§ **PROBLEM TO SOLVE**:
Scan the records below. Copy every line in which the word "composite" appears.

Collected data entries
----------

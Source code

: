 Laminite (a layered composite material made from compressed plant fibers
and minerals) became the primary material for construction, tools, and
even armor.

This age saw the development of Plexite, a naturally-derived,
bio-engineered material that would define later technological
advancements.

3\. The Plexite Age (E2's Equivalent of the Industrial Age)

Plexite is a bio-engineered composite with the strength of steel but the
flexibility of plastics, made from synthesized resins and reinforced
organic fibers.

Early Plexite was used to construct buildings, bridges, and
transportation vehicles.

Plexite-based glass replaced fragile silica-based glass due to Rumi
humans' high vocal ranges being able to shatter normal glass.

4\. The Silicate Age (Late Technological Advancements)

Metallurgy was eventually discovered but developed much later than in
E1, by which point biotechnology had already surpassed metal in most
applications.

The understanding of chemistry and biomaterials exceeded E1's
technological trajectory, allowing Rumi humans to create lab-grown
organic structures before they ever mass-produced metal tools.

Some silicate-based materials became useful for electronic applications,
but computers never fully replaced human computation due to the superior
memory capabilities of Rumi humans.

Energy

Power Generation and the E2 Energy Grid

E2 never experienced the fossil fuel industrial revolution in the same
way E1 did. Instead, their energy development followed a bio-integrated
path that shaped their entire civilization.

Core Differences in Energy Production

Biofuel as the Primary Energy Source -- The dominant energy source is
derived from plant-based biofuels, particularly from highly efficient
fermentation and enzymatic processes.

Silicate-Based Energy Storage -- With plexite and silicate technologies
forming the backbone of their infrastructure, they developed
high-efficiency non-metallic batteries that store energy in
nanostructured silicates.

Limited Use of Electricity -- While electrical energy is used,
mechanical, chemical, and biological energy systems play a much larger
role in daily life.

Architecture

----------

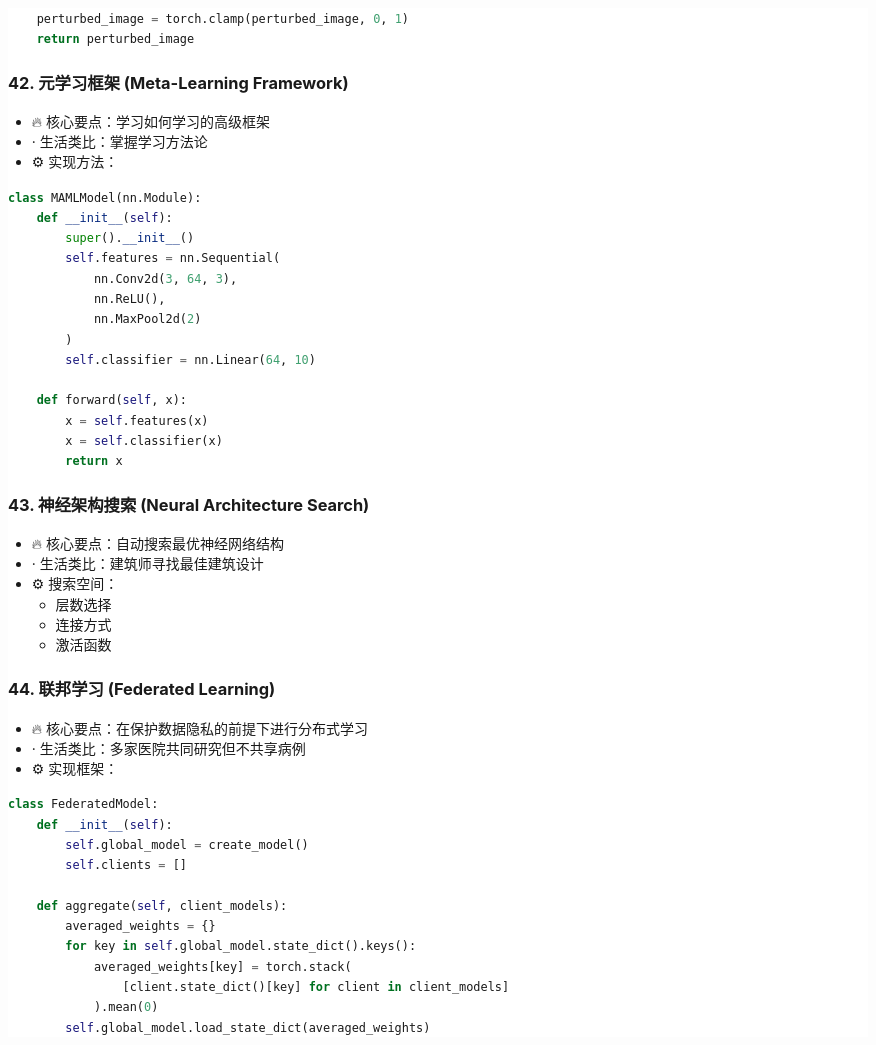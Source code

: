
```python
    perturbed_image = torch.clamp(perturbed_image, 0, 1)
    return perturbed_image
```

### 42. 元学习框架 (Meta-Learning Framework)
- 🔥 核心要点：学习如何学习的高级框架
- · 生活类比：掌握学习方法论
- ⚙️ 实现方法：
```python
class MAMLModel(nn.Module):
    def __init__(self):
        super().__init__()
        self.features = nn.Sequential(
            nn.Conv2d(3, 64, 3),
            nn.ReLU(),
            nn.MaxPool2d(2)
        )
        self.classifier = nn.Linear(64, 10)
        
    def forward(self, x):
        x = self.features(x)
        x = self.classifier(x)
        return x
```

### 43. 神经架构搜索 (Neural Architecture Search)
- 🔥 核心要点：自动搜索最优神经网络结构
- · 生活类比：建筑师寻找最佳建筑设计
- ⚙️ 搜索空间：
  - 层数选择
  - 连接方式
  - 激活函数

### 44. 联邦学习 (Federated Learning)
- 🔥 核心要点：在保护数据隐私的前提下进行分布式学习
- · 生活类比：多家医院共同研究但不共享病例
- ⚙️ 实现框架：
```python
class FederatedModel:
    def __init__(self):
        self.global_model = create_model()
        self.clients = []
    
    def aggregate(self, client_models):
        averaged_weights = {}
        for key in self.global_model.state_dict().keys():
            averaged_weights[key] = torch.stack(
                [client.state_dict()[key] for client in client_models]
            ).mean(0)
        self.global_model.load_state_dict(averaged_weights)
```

----------

§ **TASK RESULT**:
: Laminite (a layered composite material made from compressed plant fibers
Plexite is a bio-engineered composite with the strength of steel but the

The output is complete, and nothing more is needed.